Al Jolson

Jolson, Al

Al Jolson (born Asa Yoelson; c. 1885 – October 23, 1950) was an American singer, comedian, actor, and vaudevillian. Self-billed as “The World’s Greatest Entertainer”,[1] Jolson is credited with being America’s most famous and highest-paid star of the 1920s.[2] He was known for his “shamelessly sentimental, melodramatic approach”,[3] and for popularizing many of the songs he performed.[4] Jolson has been referred to by modern critics as “the king of blackface performers”.[5][6]

Although best remembered today as the star of the first talking picture, The Jazz Singer (1927), he starred in a series of successful musical films during the 1930s. After the attack on Pearl Harbor in December 1941, he was the first star to entertain troops overseas during World War II. After a period of inactivity, his stardom returned with The Jolson Story (1946), for which Larry Parks played Jolson, with the singer dubbing for Parks. The formula was repeated in a sequel, Jolson Sings Again (1949). In 1950, he again became the first star to entertain GIs on active service in the Korean War, performing 42 shows in 16 days. He died weeks after returning to the U.S., partly owing to the physical exhaustion from the performance schedule. Defense Secretary George Marshall posthumously awarded him the Medal for Merit.[7]

According to music historian Larry Stempel, “No one had heard anything quite like it before on Broadway.” Stephen Banfield wrote that Jolson’s style was “arguably the single most important factor in defining the modern musical”.[8]

With his dynamic style of singing jazz and blues, he became widely successful by extracting traditionally African-American music and popularizing it for white American audiences who were otherwise not receptive to the originators.[9] Despite his promotion and perpetuation of black stereotypes,[10] his work was often well-regarded by black publications and he has been credited for fighting against black discrimination on Broadway[5] as early as 1911. In an essay written in 2000, music critic Ted Gioia remarked, “If blackface has its shameful poster boy, it is Al Jolson”, showcasing Jolson’s complex legacy in American society.[11]

The Jazz Singer[edit]

Movie poster, 1927

Before The Jazz Singer, Jolson starred in the talking film A Plantation Act. This simulation of a stage performance by Jolson was presented in a program of musical shorts, demonstrating the Vitaphone sound-film process. The soundtrack for A Plantation Act was considered lost in 1933 but was found in 1995 and restored by The Vitaphone Project.[30]

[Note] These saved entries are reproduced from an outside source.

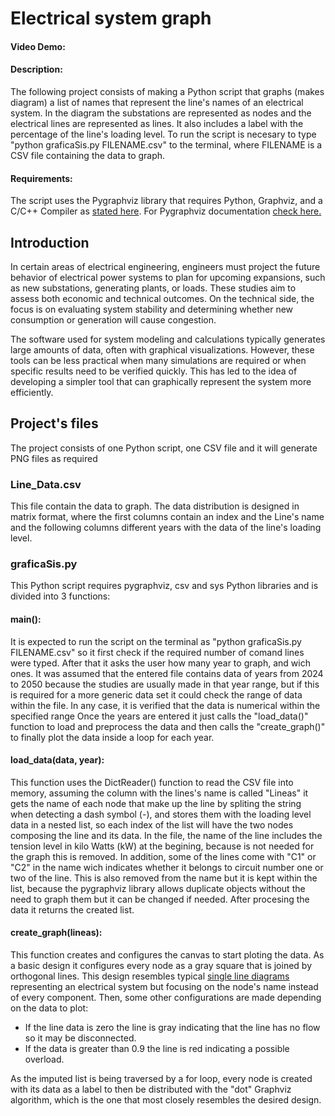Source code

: # Electrical system graph
#### Video Demo:  <URL HERE>
#### Description:
The following project consists of making a Python script that graphs (makes diagram) a list of names that represent the line's names of an electrical system. In the diagram the substations are represented as nodes and the electrical lines are represented as lines. It also includes a label with the percentage of the line's loading level.
To run the script is necesary to type "python graficaSis.py FILENAME.csv" to the terminal, where FILENAME is a CSV file containing the data to graph.

#### Requirements:
The script uses the Pygraphviz library that requires Python, Graphviz, and a C/C++ Compiler as [stated here](https://pygraphviz.github.io/).
For Pygraphviz documentation [check here.](https://pygraphviz.github.io/documentation/latest/)

## Introduction
In certain areas of electrical engineering, engineers must project the future behavior of electrical power systems to plan for upcoming expansions, such as new substations, generating plants, or loads. These studies aim to assess both economic and technical outcomes. On the technical side, the focus is on evaluating system stability and determining whether new consumption or generation will cause congestion.

The software used for system modeling and calculations typically generates large amounts of data, often with graphical visualizations. However, these tools can be less practical when many simulations are required or when specific results need to be verified quickly. This has led to the idea of developing a simpler tool that can graphically represent the system more efficiently.

## Project's files
The project consists of one Python script, one CSV file and it will generate PNG files as required

### Line_Data.csv
This file contain the data to graph. The data distribution is designed in matrix format, where the first columns contain an index and the Line's name and the following columns different years with the data of the line's loading level.

### graficaSis.py
This Python script requires pygraphviz, csv and sys Python libraries and is divided into 3 functions:
#### main():
It is expected to run the script on the terminal as "python graficaSis.py FILENAME.csv" so it first check if the required number of comand lines were typed. After that it asks the user how many year to graph, and wich ones. It was assumed that the entered file contains data of years from 2024 to 2050 because the studies are usually made in that year range, but if this is required for a more generic data set it could check the range of data within the file. In any case, it is verified that the data is numerical within the specified range
Once the years are entered it just calls the "load_data()" function to load and preprocess the data and then calls the "create_graph()" to finally plot the data inside a loop for each year.

#### load_data(data, year):
This function uses the DictReader() function to read the CSV file into memory, assuming the column with the lines's name is called "Lineas" it gets the name of each node that make up the line by spliting the string when detecting a dash symbol (-), and stores them with the loading level data in a nested list, so each index of the list will have the two nodes composing the line and its data.
In the file, the name of the line includes the tension level in kilo Watts (kW) at the begining, because is not needed for the graph this is removed.
In addition, some of the lines come with "C1" or "C2" in the name wich indicates whether it belongs to circuit number one or two of the line. This is also removed from the name but it is kept within the list, because the pygraphviz library allows duplicate objects without the need to graph them but it can be changed if needed.
After procesing the data it returns the created list.

#### create_graph(lineas):
This function creates and configures the canvas to start ploting the data. As a basic design it configures every node as a gray square that is joined by orthogonal lines. This design resembles typical [single line diagrams](https://en.wikipedia.org/wiki/Single-line_diagram) representing an electrical system but focusing on the node's name instead of every component.
Then, some other configurations are made depending on the data to plot:
- If the line data is zero the line is gray indicating that the line has no flow so it may be disconnected.
- If the data is greater than 0.9 the line is red indicating a possible overload.

As the imputed list is being traversed by a for loop, every node is created with its data as a label to then be distributed with the "dot" Graphviz algorithm, which is the one that most closely resembles the desired design.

Warner Bros. picked George Jessel for the role, as he had starred in the Broadway play. When Sam Warner decided to make The Jazz Singer a musical with the Vitaphone, he knew that Jolson was the star he needed. He told Jessel that he would have to sing in the movie, and Jessel balked, allowing Warner to replace him with Jolson. Jessel never got over it and often said that Warner gave the role to Jolson because he agreed to help finance the film.

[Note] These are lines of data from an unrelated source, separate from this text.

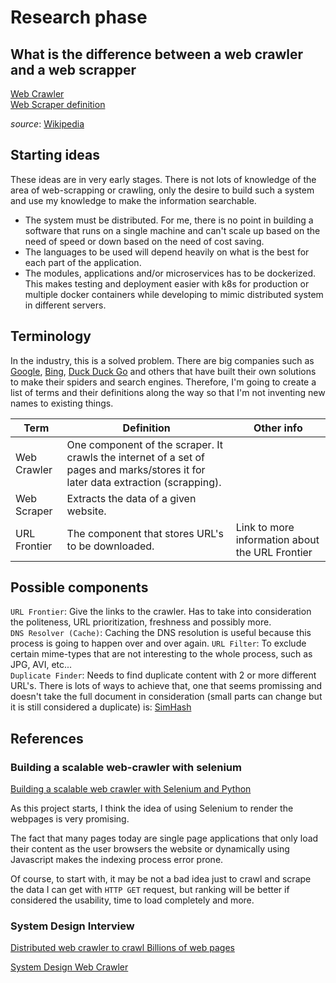 # Research phase

## What is the difference between a web crawler and a web scrapper

[Web Crawler](https://en.wikipedia.org/wiki/Web_crawler)  
[Web Scraper definition](https://en.wikipedia.org/wiki/Web_scraping)  
  
*source*: [Wikipedia](https://en.wikipedia.org/)

## Starting ideas

These ideas are in very early stages. There is not lots of knowledge of the area of web-scrapping or crawling, only the desire to build such a system and use my knowledge to make
the information searchable.

- The system must be distributed. For me, there is no point in building a software that runs on a single machine and can't scale up based on the need of speed or down based
on the need of cost saving.
- The languages to be used will depend heavily on what is the best for each part of the application.
- The modules, applications and/or microservices has to be dockerized.
This makes testing and deployment easier with k8s for production or multiple docker containers while developing to mimic distributed system in different servers.

## Terminology

In the industry, this is a solved problem. There are big companies such as [Google](https://google.com), [Bing](https://bing.com), [Duck Duck Go](https://duckduckgo.com) and
others that have built their own solutions to make their spiders and search engines.
Therefore, I'm going to create a list of terms and their definitions along the way so that I'm not inventing new names to existing things.

|Term |Definition  | Other info |
| --- | --- | --- |
|Web Crawler|One component of the scraper. It crawls the internet of a set of pages and marks/stores it for later data extraction (scrapping).||
|Web Scraper|Extracts the data of a given website.||
|URL Frontier|The component that stores URL's to be downloaded.|Link to more information about the URL Frontier|

## Possible components

`URL Frontier`: Give the links to the crawler. Has to take into consideration the politeness, URL prioritization, freshness and possibly more.  
`DNS Resolver (Cache)`: Caching the DNS resolution is useful because this process is going to happen over and over again.
`URL Filter`: To exclude certain mime-types that are not interesting to the whole process, such as JPG, AVI, etc...  
`Duplicate Finder`: Needs to find duplicate content with 2 or more different URL's. There is lots of ways to achieve that, one that seems promissing and doesn't take the full
document in consideration (small parts can change but it is still considered a duplicate) is: [SimHash](https://en.wikipedia.org/wiki/SimHash)

## References

### Building a scalable web-crawler with selenium

[Building a scalable web crawler with Selenium and Python](https://towardsdatascience.com/build-a-scalable-web-crawler-with-selenium-and-pyhton-9c0c23e3ebe5)  

As this project starts, I think the idea of using Selenium to render the webpages is very promising.  

The fact that many pages today are single page applications that only load their content as the user browsers the website or dynamically using Javascript makes the indexing
process error prone.  

Of course, to start with, it may be not a bad idea just to crawl and scrape the data I can get with `HTTP GET` request, but ranking will be better if considered the usability,
time to load completely and more.  

### System Design Interview

[Distributed web crawler to crawl Billions of web pages](https://www.youtube.com/watch?v=BKZxZwUgL3Y)  

[System Design Web Crawler](https://siddarthkanted.wordpress.com/2020/08/16/system-design-web-crawler/)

Harry Warner‘s daughter, Doris, remembered the opening night, and said that when the picture started she was still crying over the loss of her beloved uncle Sam. He was planning to be at the performance but died suddenly at the age of 40, the day before. But halfway through the 89-minute movie she began to be overtaken by a sense that something remarkable was happening. Jolson’s “Wait a minute” line provoked shouts of pleasure and applause from the audience, who were dumbfounded by seeing and hearing someone speak on a film for the first time. So much so that the double-entendre was missed at first. After each Jolson song, the audience applauded. Excitement mounted as the film progressed, and when Jolson began his scene with Eugenie Besserer, “the audience became hysterical.”[31]

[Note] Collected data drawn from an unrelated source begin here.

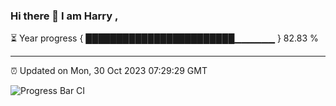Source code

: ### Hi there 👋 I am Harry , 

⏳ Year progress { ████████████████████████▁▁▁▁▁▁ } 82.83 %

---

⏰ Updated on Mon, 30 Oct 2023 07:29:29 GMT

![Progress Bar CI](https://github.com/duykhang68/duykhang68/workflows/Progress%20Bar%20CI/badge.svg)
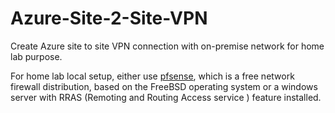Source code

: # Azure-Site-2-Site-VPN
Create Azure site to site VPN connection with on-premise network for home lab purpose.

For home lab local setup, either use [pfsense](https://www.pfsense.org/download/), which is a free network firewall distribution, based on the FreeBSD operating system or a windows server with RRAS (Remoting and Routing Access service ) feature installed.
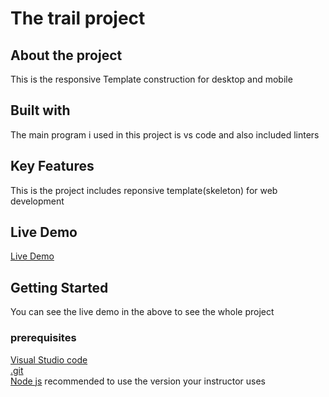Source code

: # The trail project
## About the project
This is the responsive Template construction for desktop and mobile  
## Built with 
The main program i used in this project is vs code and also included linters
## Key Features
This is the project includes reponsive template(skeleton) for web development 
## Live Demo
[Live Demo](https://lemibk.github.io/Frist/)

## Getting Started
You can see the live demo in the above to see the whole project
### prerequisites
[Visual Studio code ](https://code.visualstudio.com/download) <br /> 
[.git](https://git-scm.com/downloads) <br /> 
[Node js](https://nodejs.org/en/download/current) recommended to use the version your instructor uses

According to film historian Scott Eyman, “by the film’s end, the Warner brothers had shown an audience something they had never known, moved them in a way they hadn’t expected. The tumultuous ovation at curtain proved that Jolson was not merely the right man for the part of Jackie Rabinowitz, alias Jack Robin; he was the right man for the entire transition from silent fantasy to talking realism. The audience, transformed into what one critic called, ‘a milling, battling mob’ stood, stamped, and cheered ‘Jolson, Jolson, Jolson!'”[32]

Vitaphone was intended for musical renditions, and The Jazz Singer follows this principle, with only the musical sequences using live sound recording. The moviegoers were electrified when the silent actions were interrupted periodically for a song sequence with real singing and sound. Jolson’s dynamic voice, physical mannerisms, and charisma held the audience spellbound. Costar May McAvoy, according to author A. Scott Berg, could not help sneaking into theaters day after day as the film was being run. “She pinned herself against a wall in the dark and watched the faces in the crowd. In that moment just before ‘Toot, Toot, Tootsie,’ she remembered, ‘A miracle occurred. Moving pictures really came alive. To see the expressions on their faces, when Joley spoke to them … you’d have thought they were listening to the voice of God.'”[33] “Everybody was mad for the talkies,” said movie star Gregory Peck in a Newsweek interview. “I remember ‘The Jazz Singer,’ when Al Jolson just burst into song, and there was a little bit of dialogue. And when he came out with ‘Mammy,’ and went down on his knees to his Mammy, it was just dynamite.”[34]

This opinion is shared by Mast and Kawin:

this moment of informal patter at the piano is the most exciting and vital part of the entire movie … when Jolson acquires a voice, the warmth, the excitement, the vibrations of it, the way its rambling spontaneity lays bare the imagination of the mind that is making up the sounds … [and] the addition of a Vitaphone voice revealed the particular qualities of Al Jolson that made him a star. Not only the eyes are a window on the soul.[35]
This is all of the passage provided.